Across town, Texas A&M will play the Cotton Bowl without its offensive coordinator. Nine teams played or will play bowl games without their head coaches.
The system is broken. The message is clear. Bowl games don't matter.
Fans don't necessarily agree. They still buy tickets to the good games and glue their eyeballs to the bad games.
Players don't necessarily agree. They're still all in, providing riveting games, be it the New Mexico Bowl or the Belk Bowl.
But the message could not be clearer. And Mike Gundy says something needs to be done.
“Ultimately, the student-athletes, they're the ones that get the short end of the stick,” Gundy said. “If we're going to keep the integrity of the bowls, and that bowls actually matter, we need to take a look at it.”
Of course, Gundy has lipstick on his own collar.

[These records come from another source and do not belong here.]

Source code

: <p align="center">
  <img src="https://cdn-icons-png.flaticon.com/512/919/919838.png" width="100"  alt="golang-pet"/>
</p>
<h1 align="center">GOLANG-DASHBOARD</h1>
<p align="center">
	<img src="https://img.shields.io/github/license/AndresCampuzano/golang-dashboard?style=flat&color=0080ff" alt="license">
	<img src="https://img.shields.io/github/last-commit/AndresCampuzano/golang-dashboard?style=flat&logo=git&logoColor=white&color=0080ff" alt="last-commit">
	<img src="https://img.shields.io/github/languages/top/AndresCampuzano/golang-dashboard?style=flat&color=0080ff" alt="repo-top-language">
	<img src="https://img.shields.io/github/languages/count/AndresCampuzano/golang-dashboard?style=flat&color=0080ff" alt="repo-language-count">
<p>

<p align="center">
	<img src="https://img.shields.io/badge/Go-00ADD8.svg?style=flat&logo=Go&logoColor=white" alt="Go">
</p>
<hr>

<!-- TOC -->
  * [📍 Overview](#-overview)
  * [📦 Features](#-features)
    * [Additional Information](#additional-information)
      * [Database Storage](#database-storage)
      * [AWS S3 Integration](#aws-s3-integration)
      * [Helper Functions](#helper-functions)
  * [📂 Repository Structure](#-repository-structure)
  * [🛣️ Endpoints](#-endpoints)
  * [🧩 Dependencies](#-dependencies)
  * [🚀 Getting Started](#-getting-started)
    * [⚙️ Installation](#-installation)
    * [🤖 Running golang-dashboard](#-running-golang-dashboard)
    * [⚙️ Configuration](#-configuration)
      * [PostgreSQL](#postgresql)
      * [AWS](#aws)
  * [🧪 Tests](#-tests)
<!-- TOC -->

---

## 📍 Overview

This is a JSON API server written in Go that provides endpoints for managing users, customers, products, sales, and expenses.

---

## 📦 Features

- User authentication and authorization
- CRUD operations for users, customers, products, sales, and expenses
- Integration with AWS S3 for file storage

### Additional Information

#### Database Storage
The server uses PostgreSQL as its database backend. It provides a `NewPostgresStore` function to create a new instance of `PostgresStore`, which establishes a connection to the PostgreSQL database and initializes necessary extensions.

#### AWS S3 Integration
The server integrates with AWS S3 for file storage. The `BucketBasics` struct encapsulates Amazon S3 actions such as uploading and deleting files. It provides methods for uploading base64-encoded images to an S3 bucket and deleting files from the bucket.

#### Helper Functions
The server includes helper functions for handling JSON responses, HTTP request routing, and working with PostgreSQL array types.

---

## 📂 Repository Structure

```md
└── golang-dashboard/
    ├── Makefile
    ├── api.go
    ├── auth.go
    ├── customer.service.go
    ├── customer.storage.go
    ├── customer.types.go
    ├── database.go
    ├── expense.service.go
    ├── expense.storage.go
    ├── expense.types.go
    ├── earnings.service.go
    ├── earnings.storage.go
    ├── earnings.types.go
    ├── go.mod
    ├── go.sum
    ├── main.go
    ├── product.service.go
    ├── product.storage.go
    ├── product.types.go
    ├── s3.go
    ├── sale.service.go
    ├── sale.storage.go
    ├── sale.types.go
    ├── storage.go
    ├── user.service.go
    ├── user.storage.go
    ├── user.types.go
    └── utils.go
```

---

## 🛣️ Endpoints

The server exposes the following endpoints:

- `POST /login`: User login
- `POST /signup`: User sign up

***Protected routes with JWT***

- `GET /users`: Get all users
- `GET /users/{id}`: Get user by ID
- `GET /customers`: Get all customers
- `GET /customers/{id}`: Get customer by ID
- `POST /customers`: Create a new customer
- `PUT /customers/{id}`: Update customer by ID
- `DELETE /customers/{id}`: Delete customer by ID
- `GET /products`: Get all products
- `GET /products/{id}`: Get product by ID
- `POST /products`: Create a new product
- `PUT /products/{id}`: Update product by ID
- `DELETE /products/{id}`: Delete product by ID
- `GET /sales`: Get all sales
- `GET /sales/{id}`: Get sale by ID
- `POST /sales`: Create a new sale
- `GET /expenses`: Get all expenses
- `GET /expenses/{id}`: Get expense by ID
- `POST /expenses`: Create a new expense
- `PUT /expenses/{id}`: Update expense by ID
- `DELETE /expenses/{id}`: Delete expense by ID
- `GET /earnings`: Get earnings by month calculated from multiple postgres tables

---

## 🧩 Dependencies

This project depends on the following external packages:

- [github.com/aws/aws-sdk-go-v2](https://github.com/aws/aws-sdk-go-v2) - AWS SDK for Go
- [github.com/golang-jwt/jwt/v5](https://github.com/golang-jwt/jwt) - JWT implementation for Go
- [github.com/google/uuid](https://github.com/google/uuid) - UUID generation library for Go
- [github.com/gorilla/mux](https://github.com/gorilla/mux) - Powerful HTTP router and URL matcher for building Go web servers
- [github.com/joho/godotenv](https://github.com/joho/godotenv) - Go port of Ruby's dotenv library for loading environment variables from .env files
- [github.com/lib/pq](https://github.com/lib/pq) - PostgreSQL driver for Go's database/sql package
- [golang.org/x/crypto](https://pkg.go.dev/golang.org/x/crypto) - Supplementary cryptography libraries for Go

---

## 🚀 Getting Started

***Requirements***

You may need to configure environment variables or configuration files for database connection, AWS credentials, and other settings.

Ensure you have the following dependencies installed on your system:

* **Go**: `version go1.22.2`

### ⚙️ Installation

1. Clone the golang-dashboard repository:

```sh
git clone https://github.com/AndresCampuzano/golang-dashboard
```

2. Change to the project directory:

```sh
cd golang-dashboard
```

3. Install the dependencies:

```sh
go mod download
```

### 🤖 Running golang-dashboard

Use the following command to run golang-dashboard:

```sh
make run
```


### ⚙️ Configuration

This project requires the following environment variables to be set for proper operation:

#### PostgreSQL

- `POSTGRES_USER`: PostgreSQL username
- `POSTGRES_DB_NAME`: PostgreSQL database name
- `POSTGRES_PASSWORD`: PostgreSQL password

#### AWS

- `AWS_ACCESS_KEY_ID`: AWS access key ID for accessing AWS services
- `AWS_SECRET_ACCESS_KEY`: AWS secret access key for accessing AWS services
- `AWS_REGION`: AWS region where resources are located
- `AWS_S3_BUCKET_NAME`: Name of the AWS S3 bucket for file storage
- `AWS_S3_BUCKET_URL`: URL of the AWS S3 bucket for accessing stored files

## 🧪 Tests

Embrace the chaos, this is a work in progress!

In early December, he chatted with officials from Tennessee and Arkansas about their job openings. It could have been the Cowboys bowling without their head coach.
Instead, Tennessee hired Butch Jones and Arkansas hired Bret Bielema, which meant Cincinnati and Wisconsin, respectively, were without their coach in a bowl.
It's annual anarchy, as coaches who preach cohesion and loyalty and togetherness bolt their teams before their season ends. But the lack of honor isn't cornered just by coaches. Administrators who fire coaches before season's end are culpable, too.
Purdue's coach didn't bolt. Danny Hope was fired after the regular season, and one of his assistants was asked to coach the Boilermakers in the bowl. North Carolina State, too, fired its coach even though a bowl game loomed. Texas (Bryan Harsin) and Florida State (Mark Stoops) joined OSU (Todd Monken) and A&M (Kliff Kingsbury) as bowl teams without their coordinators.
Gundy said a team can actually function better without its head coach than without a coordinator. “A coordinator can affect it more,” Gundy said. “He's the coach, the playcaller, the organizer of that side of the ball.”